**Work required**
Show every line of the material that follows in which the word "doch" occurs.
▼
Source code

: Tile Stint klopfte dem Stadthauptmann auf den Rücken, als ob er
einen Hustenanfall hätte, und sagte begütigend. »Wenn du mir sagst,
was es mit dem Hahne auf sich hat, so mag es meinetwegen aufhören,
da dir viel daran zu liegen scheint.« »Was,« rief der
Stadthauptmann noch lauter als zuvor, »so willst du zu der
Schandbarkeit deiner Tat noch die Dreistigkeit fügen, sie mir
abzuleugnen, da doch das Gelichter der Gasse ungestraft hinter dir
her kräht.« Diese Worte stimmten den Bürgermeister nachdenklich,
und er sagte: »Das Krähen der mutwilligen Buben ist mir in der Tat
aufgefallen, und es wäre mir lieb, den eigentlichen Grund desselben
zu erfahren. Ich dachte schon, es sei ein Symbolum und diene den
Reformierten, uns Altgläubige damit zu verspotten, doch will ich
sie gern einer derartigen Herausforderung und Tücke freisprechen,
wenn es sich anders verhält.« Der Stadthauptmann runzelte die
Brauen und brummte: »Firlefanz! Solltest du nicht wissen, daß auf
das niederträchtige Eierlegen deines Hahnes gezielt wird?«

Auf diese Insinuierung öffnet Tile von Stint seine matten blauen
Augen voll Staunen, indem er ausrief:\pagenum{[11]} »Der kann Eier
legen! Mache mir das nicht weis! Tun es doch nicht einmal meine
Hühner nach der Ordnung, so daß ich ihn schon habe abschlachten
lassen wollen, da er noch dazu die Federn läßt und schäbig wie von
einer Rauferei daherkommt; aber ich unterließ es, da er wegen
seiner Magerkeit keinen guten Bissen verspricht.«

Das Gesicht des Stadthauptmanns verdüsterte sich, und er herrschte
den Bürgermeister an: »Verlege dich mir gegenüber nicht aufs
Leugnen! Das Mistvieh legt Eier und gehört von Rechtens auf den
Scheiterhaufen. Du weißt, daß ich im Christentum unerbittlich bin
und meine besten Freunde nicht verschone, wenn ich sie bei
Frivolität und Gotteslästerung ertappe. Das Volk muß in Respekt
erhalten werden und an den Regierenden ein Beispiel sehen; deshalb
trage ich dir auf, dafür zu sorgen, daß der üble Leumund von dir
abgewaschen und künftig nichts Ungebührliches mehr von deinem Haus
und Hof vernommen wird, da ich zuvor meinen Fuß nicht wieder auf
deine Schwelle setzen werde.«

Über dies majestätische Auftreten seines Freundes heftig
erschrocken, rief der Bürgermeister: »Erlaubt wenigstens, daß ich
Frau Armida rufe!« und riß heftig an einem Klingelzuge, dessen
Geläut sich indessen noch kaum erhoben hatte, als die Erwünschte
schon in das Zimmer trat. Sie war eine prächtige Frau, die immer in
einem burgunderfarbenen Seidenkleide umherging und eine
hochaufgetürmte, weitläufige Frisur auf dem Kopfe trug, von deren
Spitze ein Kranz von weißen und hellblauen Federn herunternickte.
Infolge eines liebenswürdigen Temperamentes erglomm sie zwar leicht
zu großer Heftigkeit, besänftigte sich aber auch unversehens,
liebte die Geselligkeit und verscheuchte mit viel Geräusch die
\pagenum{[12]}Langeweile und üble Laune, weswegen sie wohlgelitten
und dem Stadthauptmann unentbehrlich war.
▲
**Task output**
abzuleugnen, da doch das Gelichter der Gasse ungestraft hinter dir
Reformierten, uns Altgläubige damit zu verspotten, doch will ich
legen! Mache mir das nicht weis! Tun es doch nicht einmal meine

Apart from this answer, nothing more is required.